◆ **What is being asked**
In the entries below, find the line with "## Speculative fiction" and the line with "Patricia Clifford, Smithsonian". Reproduce those two lines and every line between them exactly, and nothing more.

####################

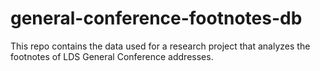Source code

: # general-conference-footnotes-db
This repo contains the data used for a research project that analyzes the footnotes of LDS General Conference addresses.
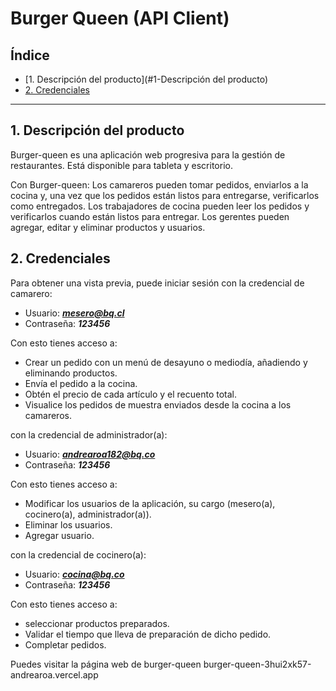 # Burger Queen (API Client)

## Índice

* [1. Descripción del producto](#1-Descripción del producto)
* [2. Credenciales](#2-Credenciales)


***

## 1. Descripción del producto

Burger-queen es una aplicación web progresiva para la gestión de restaurantes. Está disponible para tableta y escritorio.

Con Burger-queen:
Los camareros pueden tomar pedidos, enviarlos a la cocina y, una vez que los pedidos están listos para entregarse, verificarlos como entregados.
Los trabajadores de cocina pueden leer los pedidos y verificarlos cuando están listos para entregar.
Los gerentes pueden agregar, editar y eliminar productos y usuarios.

## 2. Credenciales
Para obtener una vista previa, puede iniciar sesión con la credencial de camarero:

* Usuario: _**mesero@bq.cl**_
* Contraseña: _**123456**_

Con esto tienes acceso a:
- Crear un pedido con un menú de desayuno o mediodía, añadiendo y eliminando productos.
- Envía el pedido a la cocina.
- Obtén el precio de cada artículo y el recuento total.
- Visualice los pedidos de muestra enviados desde la cocina a los camareros.


 con la credencial de administrador(a):
 
* Usuario: _**andrearoa182@bq.co**_
* Contraseña: _**123456**_

Con esto tienes acceso a:
- Modificar los usuarios de la aplicación, su cargo (mesero(a), cocinero(a), administrador(a)).
- Eliminar los usuarios.
- Agregar usuario.

 con la credencial de cocinero(a):
 
* Usuario: _**cocina@bq.co**_
* Contraseña: _**123456**_

Con esto tienes acceso a:
- seleccionar productos preparados.
- Validar el tiempo que lleva de preparación de dicho pedido.
- Completar pedidos.

Puedes visitar la página web de burger-queen burger-queen-3hui2xk57-andrearoa.vercel.app


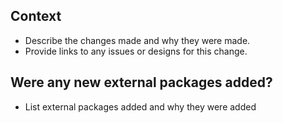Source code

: <!-- Please don't delete any items in the template when you create PR, leave it as empty if there is no action for this PR. -->
## Context

* Describe the changes made and why they were made.
* Provide links to any issues or designs for this change.

## Were any new external packages added?

* List external packages added and why they were added
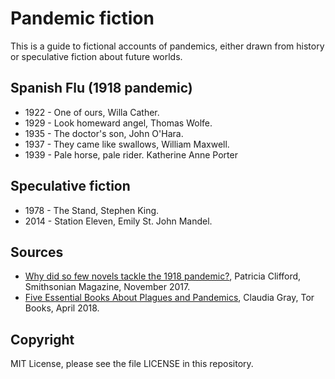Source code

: # Pandemic fiction

This is a guide to fictional accounts of pandemics,
either drawn from history or speculative fiction about
future worlds.

## Spanish Flu (1918 pandemic)

* 1922 - One of ours, Willa Cather.
* 1929 - Look homeward angel, Thomas Wolfe.
* 1935 - The doctor's son, John O'Hara.
* 1937 - They came like swallows, William Maxwell.
* 1939 - Pale horse, pale rider. Katherine Anne Porter

## Speculative fiction

* 1978 - The Stand, Stephen King.
* 2014 - Station Eleven, Emily St. John Mandel.

## Sources

* [Why did so few novels tackle the 1918 pandemic?](https://www.smithsonianmag.com/arts-culture/flu-novels-great-pandemic-180965205/),
Patricia Clifford, Smithsonian Magazine, November 2017. 
* [Five Essential Books About Plagues and Pandemics](https://www.tor.com/2018/04/23/five-essential-books-about-plagues-and-pandemics/),
Claudia Gray, Tor Books, April 2018. 

## Copyright

MIT License, please see the file LICENSE in this repository.
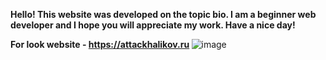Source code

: <b> Hello! This website was developed on the topic bio. I am a beginner web developer and I hope you will appreciate my work. Have a nice day! </b>

<b> For look website - https://attackhalikov.ru </b>
![image](https://github.com/user-attachments/assets/75167e1c-1c06-4786-8a45-067334021484)

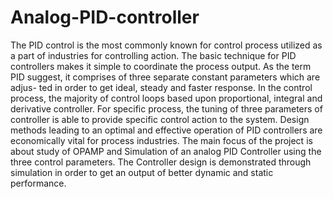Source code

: # Analog-PID-controller
The PID control is the most commonly known for control process utilized as a part of industries for controlling action. The basic technique for PID controllers makes it simple to coordinate the process output. As the term PID suggest, it comprises of three separate constant parameters which are adjus- ted in order to get ideal, steady and faster response. In the control process, the majority of control loops based upon proportional, integral and derivative controller. For specific process, the tuning of three parameters of controller is able to provide specific control action to the system. Design methods leading to an optimal and effective operation of PID controllers are economically vital for process industries. The main focus of the project is about study of OPAMP and Simulation of an analog PID Controller using the three control parameters. The Controller design is demonstrated through simulation in order to get an output of better dynamic and static performance.
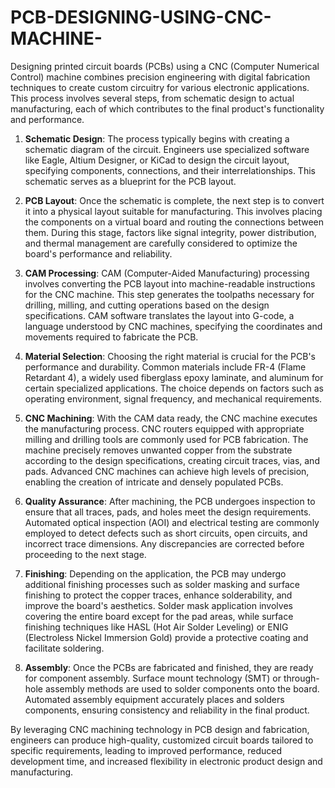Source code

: # PCB-DESIGNING-USING-CNC-MACHINE-

Designing printed circuit boards (PCBs) using a CNC (Computer Numerical Control) machine combines precision engineering with digital fabrication techniques to create custom circuitry for various electronic applications. This process involves several steps, from schematic design to actual manufacturing, each of which contributes to the final product's functionality and performance.

1. **Schematic Design**: The process typically begins with creating a schematic diagram of the circuit. Engineers use specialized software like Eagle, Altium Designer, or KiCad to design the circuit layout, specifying components, connections, and their interrelationships. This schematic serves as a blueprint for the PCB layout.

2. **PCB Layout**: Once the schematic is complete, the next step is to convert it into a physical layout suitable for manufacturing. This involves placing the components on a virtual board and routing the connections between them. During this stage, factors like signal integrity, power distribution, and thermal management are carefully considered to optimize the board's performance and reliability.

3. **CAM Processing**: CAM (Computer-Aided Manufacturing) processing involves converting the PCB layout into machine-readable instructions for the CNC machine. This step generates the toolpaths necessary for drilling, milling, and cutting operations based on the design specifications. CAM software translates the layout into G-code, a language understood by CNC machines, specifying the coordinates and movements required to fabricate the PCB.

4. **Material Selection**: Choosing the right material is crucial for the PCB's performance and durability. Common materials include FR-4 (Flame Retardant 4), a widely used fiberglass epoxy laminate, and aluminum for certain specialized applications. The choice depends on factors such as operating environment, signal frequency, and mechanical requirements.

5. **CNC Machining**: With the CAM data ready, the CNC machine executes the manufacturing process. CNC routers equipped with appropriate milling and drilling tools are commonly used for PCB fabrication. The machine precisely removes unwanted copper from the substrate according to the design specifications, creating circuit traces, vias, and pads. Advanced CNC machines can achieve high levels of precision, enabling the creation of intricate and densely populated PCBs.

6. **Quality Assurance**: After machining, the PCB undergoes inspection to ensure that all traces, pads, and holes meet the design requirements. Automated optical inspection (AOI) and electrical testing are commonly employed to detect defects such as short circuits, open circuits, and incorrect trace dimensions. Any discrepancies are corrected before proceeding to the next stage.

7. **Finishing**: Depending on the application, the PCB may undergo additional finishing processes such as solder masking and surface finishing to protect the copper traces, enhance solderability, and improve the board's aesthetics. Solder mask application involves covering the entire board except for the pad areas, while surface finishing techniques like HASL (Hot Air Solder Leveling) or ENIG (Electroless Nickel Immersion Gold) provide a protective coating and facilitate soldering.

8. **Assembly**: Once the PCBs are fabricated and finished, they are ready for component assembly. Surface mount technology (SMT) or through-hole assembly methods are used to solder components onto the board. Automated assembly equipment accurately places and solders components, ensuring consistency and reliability in the final product.

By leveraging CNC machining technology in PCB design and fabrication, engineers can produce high-quality, customized circuit boards tailored to specific requirements, leading to improved performance, reduced development time, and increased flexibility in electronic product design and manufacturing.
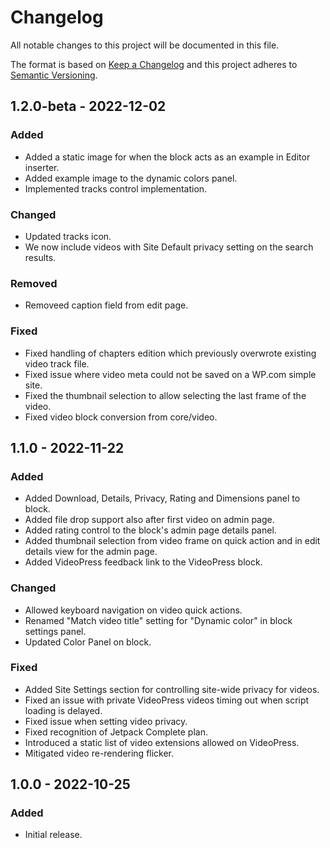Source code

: # Changelog

All notable changes to this project will be documented in this file.

The format is based on [Keep a Changelog](https://keepachangelog.com/en/1.0.0/)
and this project adheres to [Semantic Versioning](https://semver.org/spec/v2.0.0.html).

## 1.2.0-beta - 2022-12-02

### Added
- Added a static image for when the block acts as an example in Editor inserter.
- Added example image to the dynamic colors panel.
- Implemented tracks control implementation.

### Changed

- Updated tracks icon.
- We now include videos with Site Default privacy setting on the search results.

### Removed
- Removeed caption field from edit page.

### Fixed
- Fixed handling of chapters edition which previously overwrote existing video track file.
- Fixed issue where video meta could not be saved on a WP.com simple site.
- Fixed the thumbnail selection to allow selecting the last frame of the video.
- Fixed video block conversion from core/video.

## 1.1.0 - 2022-11-22
### Added
- Added Download, Details, Privacy, Rating and Dimensions panel to block.
- Added file drop support also after first video on admin page.
- Added rating control to the block's admin page details panel.
- Added thumbnail selection from video frame on quick action and in edit details view for the admin page.
- Added VideoPress feedback link to the VideoPress block.

### Changed
- Allowed keyboard navigation on video quick actions.
- Renamed "Match video title" setting for "Dynamic color" in block settings panel.
- Updated Color Panel on block.

### Fixed
- Added Site Settings section for controlling site-wide privacy for videos.
- Fixed an issue with private VideoPress videos timing out when script loading is delayed.
- Fixed issue when setting video privacy.
- Fixed recognition of Jetpack Complete plan.
- Introduced a static list of video extensions allowed on VideoPress.
- Mitigated video re-rendering flicker.

## 1.0.0 - 2022-10-25
### Added
- Initial release.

####################

◆ **Worked solution**
## Speculative fiction

* 1978 - The Stand, Stephen King.
* 2014 - Station Eleven, Emily St. John Mandel.

## Sources

* [Why did so few novels tackle the 1918 pandemic?](https://www.smithsonianmag.com/arts-culture/flu-novels-great-pandemic-180965205/),
Patricia Clifford, Smithsonian Magazine, November 2017. 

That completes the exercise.